Exact transcription, pictures omitted: reproduce the listing below.

◆ Supplied data
──────

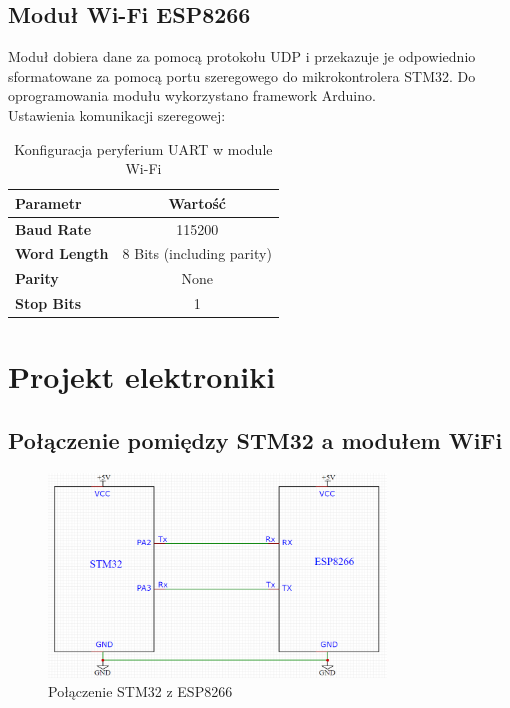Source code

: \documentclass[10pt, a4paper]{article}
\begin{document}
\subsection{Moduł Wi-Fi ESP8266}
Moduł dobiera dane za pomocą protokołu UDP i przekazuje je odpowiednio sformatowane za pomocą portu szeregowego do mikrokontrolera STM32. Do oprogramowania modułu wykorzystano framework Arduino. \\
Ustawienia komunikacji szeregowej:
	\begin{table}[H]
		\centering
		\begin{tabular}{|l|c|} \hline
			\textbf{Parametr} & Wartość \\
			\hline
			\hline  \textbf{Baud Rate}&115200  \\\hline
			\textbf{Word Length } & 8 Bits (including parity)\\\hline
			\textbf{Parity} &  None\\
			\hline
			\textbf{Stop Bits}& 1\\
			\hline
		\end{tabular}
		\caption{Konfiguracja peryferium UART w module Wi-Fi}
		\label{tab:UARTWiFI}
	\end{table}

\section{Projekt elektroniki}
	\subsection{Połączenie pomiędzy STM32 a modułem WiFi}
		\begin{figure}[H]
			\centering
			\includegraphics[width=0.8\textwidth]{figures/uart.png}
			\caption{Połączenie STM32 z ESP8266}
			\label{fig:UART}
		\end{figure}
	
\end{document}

──────

◆ Response for this exercise
Source code

: \documentclass[10pt, a4paper]{article}
\begin{document}
\subsection{Moduł Wi-Fi ESP8266}
Moduł dobiera dane za pomocą protokołu UDP i przekazuje je odpowiednio sformatowane za pomocą portu szeregowego do mikrokontrolera STM32. Do oprogramowania modułu wykorzystano framework Arduino. \\
Ustawienia komunikacji szeregowej:
	\begin{table}[H]
		\centering
		\begin{tabular}{|l|c|} \hline
			\textbf{Parametr} & Wartość \\
			\hline
			\hline  \textbf{Baud Rate}&115200  \\\hline
			\textbf{Word Length } & 8 Bits (including parity)\\\hline
			\textbf{Parity} &  None\\
			\hline
			\textbf{Stop Bits}& 1\\
			\hline
		\end{tabular}
		\caption{Konfiguracja peryferium UART w module Wi-Fi}
		\label{tab:UARTWiFI}
	\end{table}

\section{Projekt elektroniki}
	\subsection{Połączenie pomiędzy STM32 a modułem WiFi}
		\begin{figure}[H]
			\centering
			\includegraphics[width=0.8\textwidth]{figures/uart.png}
			\caption{Połączenie STM32 z ESP8266}
			\label{fig:UART}
		\end{figure}
	
\end{document}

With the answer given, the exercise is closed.